◆ Task objective
For each line below that holds the word "semver", make a copy.

····················

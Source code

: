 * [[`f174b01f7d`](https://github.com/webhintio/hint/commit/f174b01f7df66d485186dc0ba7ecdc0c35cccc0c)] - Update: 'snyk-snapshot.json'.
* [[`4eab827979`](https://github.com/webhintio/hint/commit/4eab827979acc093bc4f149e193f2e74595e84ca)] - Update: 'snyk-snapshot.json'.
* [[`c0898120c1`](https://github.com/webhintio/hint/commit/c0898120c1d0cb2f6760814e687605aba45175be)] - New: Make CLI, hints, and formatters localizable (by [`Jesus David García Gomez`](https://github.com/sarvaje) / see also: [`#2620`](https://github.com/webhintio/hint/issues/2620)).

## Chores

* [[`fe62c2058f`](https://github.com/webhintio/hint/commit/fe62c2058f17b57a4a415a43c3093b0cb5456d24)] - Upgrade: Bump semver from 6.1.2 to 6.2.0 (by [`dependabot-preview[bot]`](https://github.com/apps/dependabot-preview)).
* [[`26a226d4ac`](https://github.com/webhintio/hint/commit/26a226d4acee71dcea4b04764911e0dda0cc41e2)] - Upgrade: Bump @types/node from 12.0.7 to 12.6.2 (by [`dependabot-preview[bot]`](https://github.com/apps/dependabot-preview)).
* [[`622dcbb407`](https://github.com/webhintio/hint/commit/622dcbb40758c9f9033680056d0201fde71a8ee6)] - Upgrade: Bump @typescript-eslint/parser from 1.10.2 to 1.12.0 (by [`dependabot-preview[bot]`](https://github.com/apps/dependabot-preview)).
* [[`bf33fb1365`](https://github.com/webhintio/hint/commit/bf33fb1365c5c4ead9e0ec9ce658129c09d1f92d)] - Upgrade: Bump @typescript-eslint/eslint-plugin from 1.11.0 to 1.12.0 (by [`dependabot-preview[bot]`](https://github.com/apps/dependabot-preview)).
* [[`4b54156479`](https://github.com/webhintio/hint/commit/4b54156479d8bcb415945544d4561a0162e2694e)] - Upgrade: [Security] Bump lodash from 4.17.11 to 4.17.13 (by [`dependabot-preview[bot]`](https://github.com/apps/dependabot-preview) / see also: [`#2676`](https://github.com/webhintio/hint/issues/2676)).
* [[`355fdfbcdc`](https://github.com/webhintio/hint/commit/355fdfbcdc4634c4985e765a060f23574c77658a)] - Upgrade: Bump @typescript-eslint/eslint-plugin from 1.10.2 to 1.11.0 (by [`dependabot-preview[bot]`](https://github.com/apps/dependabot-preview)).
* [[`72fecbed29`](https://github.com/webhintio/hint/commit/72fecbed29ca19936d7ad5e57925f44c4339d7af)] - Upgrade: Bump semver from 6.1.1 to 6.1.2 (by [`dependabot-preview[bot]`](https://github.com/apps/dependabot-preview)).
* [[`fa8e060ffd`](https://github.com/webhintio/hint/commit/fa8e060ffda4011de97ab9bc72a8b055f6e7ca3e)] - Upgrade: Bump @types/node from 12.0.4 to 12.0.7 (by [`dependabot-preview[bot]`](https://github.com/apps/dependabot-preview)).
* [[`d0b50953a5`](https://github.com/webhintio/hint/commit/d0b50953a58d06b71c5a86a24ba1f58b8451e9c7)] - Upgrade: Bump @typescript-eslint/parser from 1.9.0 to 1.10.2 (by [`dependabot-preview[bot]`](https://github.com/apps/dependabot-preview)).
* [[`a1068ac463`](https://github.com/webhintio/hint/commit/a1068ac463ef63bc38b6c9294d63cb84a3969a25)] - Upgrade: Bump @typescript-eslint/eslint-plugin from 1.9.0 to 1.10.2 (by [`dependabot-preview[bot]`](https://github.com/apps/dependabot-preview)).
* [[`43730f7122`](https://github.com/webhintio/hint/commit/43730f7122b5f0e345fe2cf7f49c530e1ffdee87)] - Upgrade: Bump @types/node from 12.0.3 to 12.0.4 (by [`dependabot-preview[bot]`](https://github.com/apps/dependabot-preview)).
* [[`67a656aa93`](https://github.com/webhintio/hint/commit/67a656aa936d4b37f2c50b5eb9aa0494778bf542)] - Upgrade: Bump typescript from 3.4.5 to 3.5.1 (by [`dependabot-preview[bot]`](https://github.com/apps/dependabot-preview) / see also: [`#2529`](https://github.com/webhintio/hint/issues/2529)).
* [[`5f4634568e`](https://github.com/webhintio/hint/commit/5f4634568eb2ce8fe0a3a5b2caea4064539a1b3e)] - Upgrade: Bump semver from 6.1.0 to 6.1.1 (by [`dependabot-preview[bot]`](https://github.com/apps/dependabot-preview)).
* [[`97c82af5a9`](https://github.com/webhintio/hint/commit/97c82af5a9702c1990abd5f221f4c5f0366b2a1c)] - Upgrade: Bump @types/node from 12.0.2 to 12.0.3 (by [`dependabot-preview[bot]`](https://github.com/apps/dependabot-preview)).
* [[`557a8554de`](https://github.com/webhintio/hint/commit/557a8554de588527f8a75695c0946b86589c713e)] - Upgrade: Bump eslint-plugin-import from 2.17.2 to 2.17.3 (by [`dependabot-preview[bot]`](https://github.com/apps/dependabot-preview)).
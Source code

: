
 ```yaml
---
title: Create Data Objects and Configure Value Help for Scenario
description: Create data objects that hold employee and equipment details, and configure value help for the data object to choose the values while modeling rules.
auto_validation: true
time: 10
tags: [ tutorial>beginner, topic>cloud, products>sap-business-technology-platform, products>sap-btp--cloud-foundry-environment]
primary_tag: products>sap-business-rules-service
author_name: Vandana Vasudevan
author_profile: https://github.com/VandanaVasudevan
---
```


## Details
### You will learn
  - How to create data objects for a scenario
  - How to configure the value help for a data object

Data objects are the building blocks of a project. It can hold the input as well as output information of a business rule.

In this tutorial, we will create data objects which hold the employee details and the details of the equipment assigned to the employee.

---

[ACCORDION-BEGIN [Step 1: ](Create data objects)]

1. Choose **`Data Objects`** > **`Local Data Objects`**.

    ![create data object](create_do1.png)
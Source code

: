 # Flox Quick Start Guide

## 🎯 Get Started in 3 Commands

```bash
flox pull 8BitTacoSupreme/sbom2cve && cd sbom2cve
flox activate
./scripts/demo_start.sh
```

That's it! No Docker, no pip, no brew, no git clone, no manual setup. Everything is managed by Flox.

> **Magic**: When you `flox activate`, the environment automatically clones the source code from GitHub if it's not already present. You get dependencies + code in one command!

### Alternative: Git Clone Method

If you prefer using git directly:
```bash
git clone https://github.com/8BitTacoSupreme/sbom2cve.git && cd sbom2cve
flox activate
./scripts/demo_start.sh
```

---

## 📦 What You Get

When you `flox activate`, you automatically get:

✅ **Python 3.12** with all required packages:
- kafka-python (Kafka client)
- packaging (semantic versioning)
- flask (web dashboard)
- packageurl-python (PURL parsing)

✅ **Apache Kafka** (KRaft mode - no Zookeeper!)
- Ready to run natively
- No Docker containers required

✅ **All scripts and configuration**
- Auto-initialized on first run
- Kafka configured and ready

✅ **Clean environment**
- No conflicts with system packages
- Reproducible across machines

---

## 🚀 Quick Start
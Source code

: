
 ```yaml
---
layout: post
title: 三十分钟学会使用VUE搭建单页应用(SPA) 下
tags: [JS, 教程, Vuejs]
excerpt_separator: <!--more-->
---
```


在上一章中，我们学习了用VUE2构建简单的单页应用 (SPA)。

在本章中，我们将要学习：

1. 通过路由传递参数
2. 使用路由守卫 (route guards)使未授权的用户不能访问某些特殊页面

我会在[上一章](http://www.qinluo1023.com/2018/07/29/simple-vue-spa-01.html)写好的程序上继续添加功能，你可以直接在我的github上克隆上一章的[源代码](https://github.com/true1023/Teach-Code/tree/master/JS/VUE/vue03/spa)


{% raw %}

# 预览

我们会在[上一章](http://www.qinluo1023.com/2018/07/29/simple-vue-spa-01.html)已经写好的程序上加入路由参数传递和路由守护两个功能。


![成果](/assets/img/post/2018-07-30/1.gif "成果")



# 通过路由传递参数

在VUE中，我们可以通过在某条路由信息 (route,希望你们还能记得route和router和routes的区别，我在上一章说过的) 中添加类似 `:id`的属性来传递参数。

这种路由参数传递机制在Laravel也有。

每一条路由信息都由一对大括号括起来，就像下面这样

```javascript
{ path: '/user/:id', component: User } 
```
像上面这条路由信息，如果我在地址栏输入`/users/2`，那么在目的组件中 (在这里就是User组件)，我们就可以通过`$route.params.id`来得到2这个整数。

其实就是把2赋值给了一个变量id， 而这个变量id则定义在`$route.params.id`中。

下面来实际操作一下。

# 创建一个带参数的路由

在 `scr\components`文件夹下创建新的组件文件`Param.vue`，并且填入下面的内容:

····················

◆ Task output
* [[`fe62c2058f`](https://github.com/webhintio/hint/commit/fe62c2058f17b57a4a415a43c3093b0cb5456d24)] - Upgrade: Bump semver from 6.1.2 to 6.2.0 (by [`dependabot-preview[bot]`](https://github.com/apps/dependabot-preview)).
* [[`72fecbed29`](https://github.com/webhintio/hint/commit/72fecbed29ca19936d7ad5e57925f44c4339d7af)] - Upgrade: Bump semver from 6.1.1 to 6.1.2 (by [`dependabot-preview[bot]`](https://github.com/apps/dependabot-preview)).
* [[`5f4634568e`](https://github.com/webhintio/hint/commit/5f4634568eb2ce8fe0a3a5b2caea4064539a1b3e)] - Upgrade: Bump semver from 6.1.0 to 6.1.1 (by [`dependabot-preview[bot]`](https://github.com/apps/dependabot-preview)).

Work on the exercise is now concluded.